• Available records
______
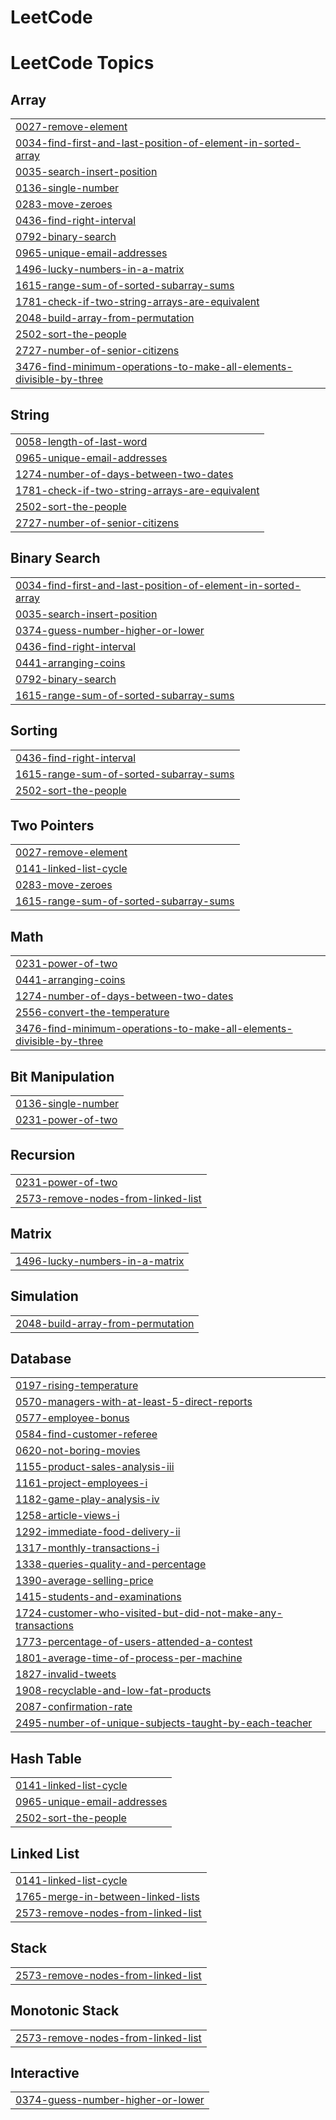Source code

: # LeetCode


<!---LeetCode Topics Start-->
# LeetCode Topics
## Array
|  |
| ------- |
| [0027-remove-element](https://github.com/hadeer-r/LeetCode/tree/master/0027-remove-element) |
| [0034-find-first-and-last-position-of-element-in-sorted-array](https://github.com/hadeer-r/LeetCode/tree/master/0034-find-first-and-last-position-of-element-in-sorted-array) |
| [0035-search-insert-position](https://github.com/hadeer-r/LeetCode/tree/master/0035-search-insert-position) |
| [0136-single-number](https://github.com/hadeer-r/LeetCode/tree/master/0136-single-number) |
| [0283-move-zeroes](https://github.com/hadeer-r/LeetCode/tree/master/0283-move-zeroes) |
| [0436-find-right-interval](https://github.com/hadeer-r/LeetCode/tree/master/0436-find-right-interval) |
| [0792-binary-search](https://github.com/hadeer-r/LeetCode/tree/master/0792-binary-search) |
| [0965-unique-email-addresses](https://github.com/hadeer-r/LeetCode/tree/master/0965-unique-email-addresses) |
| [1496-lucky-numbers-in-a-matrix](https://github.com/hadeer-r/LeetCode/tree/master/1496-lucky-numbers-in-a-matrix) |
| [1615-range-sum-of-sorted-subarray-sums](https://github.com/hadeer-r/LeetCode/tree/master/1615-range-sum-of-sorted-subarray-sums) |
| [1781-check-if-two-string-arrays-are-equivalent](https://github.com/hadeer-r/LeetCode/tree/master/1781-check-if-two-string-arrays-are-equivalent) |
| [2048-build-array-from-permutation](https://github.com/hadeer-r/LeetCode/tree/master/2048-build-array-from-permutation) |
| [2502-sort-the-people](https://github.com/hadeer-r/LeetCode/tree/master/2502-sort-the-people) |
| [2727-number-of-senior-citizens](https://github.com/hadeer-r/LeetCode/tree/master/2727-number-of-senior-citizens) |
| [3476-find-minimum-operations-to-make-all-elements-divisible-by-three](https://github.com/hadeer-r/LeetCode/tree/master/3476-find-minimum-operations-to-make-all-elements-divisible-by-three) |
## String
|  |
| ------- |
| [0058-length-of-last-word](https://github.com/hadeer-r/LeetCode/tree/master/0058-length-of-last-word) |
| [0965-unique-email-addresses](https://github.com/hadeer-r/LeetCode/tree/master/0965-unique-email-addresses) |
| [1274-number-of-days-between-two-dates](https://github.com/hadeer-r/LeetCode/tree/master/1274-number-of-days-between-two-dates) |
| [1781-check-if-two-string-arrays-are-equivalent](https://github.com/hadeer-r/LeetCode/tree/master/1781-check-if-two-string-arrays-are-equivalent) |
| [2502-sort-the-people](https://github.com/hadeer-r/LeetCode/tree/master/2502-sort-the-people) |
| [2727-number-of-senior-citizens](https://github.com/hadeer-r/LeetCode/tree/master/2727-number-of-senior-citizens) |
## Binary Search
|  |
| ------- |
| [0034-find-first-and-last-position-of-element-in-sorted-array](https://github.com/hadeer-r/LeetCode/tree/master/0034-find-first-and-last-position-of-element-in-sorted-array) |
| [0035-search-insert-position](https://github.com/hadeer-r/LeetCode/tree/master/0035-search-insert-position) |
| [0374-guess-number-higher-or-lower](https://github.com/hadeer-r/LeetCode/tree/master/0374-guess-number-higher-or-lower) |
| [0436-find-right-interval](https://github.com/hadeer-r/LeetCode/tree/master/0436-find-right-interval) |
| [0441-arranging-coins](https://github.com/hadeer-r/LeetCode/tree/master/0441-arranging-coins) |
| [0792-binary-search](https://github.com/hadeer-r/LeetCode/tree/master/0792-binary-search) |
| [1615-range-sum-of-sorted-subarray-sums](https://github.com/hadeer-r/LeetCode/tree/master/1615-range-sum-of-sorted-subarray-sums) |
## Sorting
|  |
| ------- |
| [0436-find-right-interval](https://github.com/hadeer-r/LeetCode/tree/master/0436-find-right-interval) |
| [1615-range-sum-of-sorted-subarray-sums](https://github.com/hadeer-r/LeetCode/tree/master/1615-range-sum-of-sorted-subarray-sums) |
| [2502-sort-the-people](https://github.com/hadeer-r/LeetCode/tree/master/2502-sort-the-people) |
## Two Pointers
|  |
| ------- |
| [0027-remove-element](https://github.com/hadeer-r/LeetCode/tree/master/0027-remove-element) |
| [0141-linked-list-cycle](https://github.com/hadeer-r/LeetCode/tree/master/0141-linked-list-cycle) |
| [0283-move-zeroes](https://github.com/hadeer-r/LeetCode/tree/master/0283-move-zeroes) |
| [1615-range-sum-of-sorted-subarray-sums](https://github.com/hadeer-r/LeetCode/tree/master/1615-range-sum-of-sorted-subarray-sums) |
## Math
|  |
| ------- |
| [0231-power-of-two](https://github.com/hadeer-r/LeetCode/tree/master/0231-power-of-two) |
| [0441-arranging-coins](https://github.com/hadeer-r/LeetCode/tree/master/0441-arranging-coins) |
| [1274-number-of-days-between-two-dates](https://github.com/hadeer-r/LeetCode/tree/master/1274-number-of-days-between-two-dates) |
| [2556-convert-the-temperature](https://github.com/hadeer-r/LeetCode/tree/master/2556-convert-the-temperature) |
| [3476-find-minimum-operations-to-make-all-elements-divisible-by-three](https://github.com/hadeer-r/LeetCode/tree/master/3476-find-minimum-operations-to-make-all-elements-divisible-by-three) |
## Bit Manipulation
|  |
| ------- |
| [0136-single-number](https://github.com/hadeer-r/LeetCode/tree/master/0136-single-number) |
| [0231-power-of-two](https://github.com/hadeer-r/LeetCode/tree/master/0231-power-of-two) |
## Recursion
|  |
| ------- |
| [0231-power-of-two](https://github.com/hadeer-r/LeetCode/tree/master/0231-power-of-two) |
| [2573-remove-nodes-from-linked-list](https://github.com/hadeer-r/LeetCode/tree/master/2573-remove-nodes-from-linked-list) |
## Matrix
|  |
| ------- |
| [1496-lucky-numbers-in-a-matrix](https://github.com/hadeer-r/LeetCode/tree/master/1496-lucky-numbers-in-a-matrix) |
## Simulation
|  |
| ------- |
| [2048-build-array-from-permutation](https://github.com/hadeer-r/LeetCode/tree/master/2048-build-array-from-permutation) |
## Database
|  |
| ------- |
| [0197-rising-temperature](https://github.com/hadeer-r/LeetCode/tree/master/0197-rising-temperature) |
| [0570-managers-with-at-least-5-direct-reports](https://github.com/hadeer-r/LeetCode/tree/master/0570-managers-with-at-least-5-direct-reports) |
| [0577-employee-bonus](https://github.com/hadeer-r/LeetCode/tree/master/0577-employee-bonus) |
| [0584-find-customer-referee](https://github.com/hadeer-r/LeetCode/tree/master/0584-find-customer-referee) |
| [0620-not-boring-movies](https://github.com/hadeer-r/LeetCode/tree/master/0620-not-boring-movies) |
| [1155-product-sales-analysis-iii](https://github.com/hadeer-r/LeetCode/tree/master/1155-product-sales-analysis-iii) |
| [1161-project-employees-i](https://github.com/hadeer-r/LeetCode/tree/master/1161-project-employees-i) |
| [1182-game-play-analysis-iv](https://github.com/hadeer-r/LeetCode/tree/master/1182-game-play-analysis-iv) |
| [1258-article-views-i](https://github.com/hadeer-r/LeetCode/tree/master/1258-article-views-i) |
| [1292-immediate-food-delivery-ii](https://github.com/hadeer-r/LeetCode/tree/master/1292-immediate-food-delivery-ii) |
| [1317-monthly-transactions-i](https://github.com/hadeer-r/LeetCode/tree/master/1317-monthly-transactions-i) |
| [1338-queries-quality-and-percentage](https://github.com/hadeer-r/LeetCode/tree/master/1338-queries-quality-and-percentage) |
| [1390-average-selling-price](https://github.com/hadeer-r/LeetCode/tree/master/1390-average-selling-price) |
| [1415-students-and-examinations](https://github.com/hadeer-r/LeetCode/tree/master/1415-students-and-examinations) |
| [1724-customer-who-visited-but-did-not-make-any-transactions](https://github.com/hadeer-r/LeetCode/tree/master/1724-customer-who-visited-but-did-not-make-any-transactions) |
| [1773-percentage-of-users-attended-a-contest](https://github.com/hadeer-r/LeetCode/tree/master/1773-percentage-of-users-attended-a-contest) |
| [1801-average-time-of-process-per-machine](https://github.com/hadeer-r/LeetCode/tree/master/1801-average-time-of-process-per-machine) |
| [1827-invalid-tweets](https://github.com/hadeer-r/LeetCode/tree/master/1827-invalid-tweets) |
| [1908-recyclable-and-low-fat-products](https://github.com/hadeer-r/LeetCode/tree/master/1908-recyclable-and-low-fat-products) |
| [2087-confirmation-rate](https://github.com/hadeer-r/LeetCode/tree/master/2087-confirmation-rate) |
| [2495-number-of-unique-subjects-taught-by-each-teacher](https://github.com/hadeer-r/LeetCode/tree/master/2495-number-of-unique-subjects-taught-by-each-teacher) |
## Hash Table
|  |
| ------- |
| [0141-linked-list-cycle](https://github.com/hadeer-r/LeetCode/tree/master/0141-linked-list-cycle) |
| [0965-unique-email-addresses](https://github.com/hadeer-r/LeetCode/tree/master/0965-unique-email-addresses) |
| [2502-sort-the-people](https://github.com/hadeer-r/LeetCode/tree/master/2502-sort-the-people) |
## Linked List
|  |
| ------- |
| [0141-linked-list-cycle](https://github.com/hadeer-r/LeetCode/tree/master/0141-linked-list-cycle) |
| [1765-merge-in-between-linked-lists](https://github.com/hadeer-r/LeetCode/tree/master/1765-merge-in-between-linked-lists) |
| [2573-remove-nodes-from-linked-list](https://github.com/hadeer-r/LeetCode/tree/master/2573-remove-nodes-from-linked-list) |
## Stack
|  |
| ------- |
| [2573-remove-nodes-from-linked-list](https://github.com/hadeer-r/LeetCode/tree/master/2573-remove-nodes-from-linked-list) |
## Monotonic Stack
|  |
| ------- |
| [2573-remove-nodes-from-linked-list](https://github.com/hadeer-r/LeetCode/tree/master/2573-remove-nodes-from-linked-list) |
## Interactive
|  |
| ------- |
| [0374-guess-number-higher-or-lower](https://github.com/hadeer-r/LeetCode/tree/master/0374-guess-number-higher-or-lower) |
<!---LeetCode Topics End-->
______
• What is expected
The lines you need are those holding the word "customer"; copy each of them from the material above.

• Problem solution
| [0584-find-customer-referee](https://github.com/hadeer-r/LeetCode/tree/master/0584-find-customer-referee) |
| [1724-customer-who-visited-but-did-not-make-any-transactions](https://github.com/hadeer-r/LeetCode/tree/master/1724-customer-who-visited-but-did-not-make-any-transactions) |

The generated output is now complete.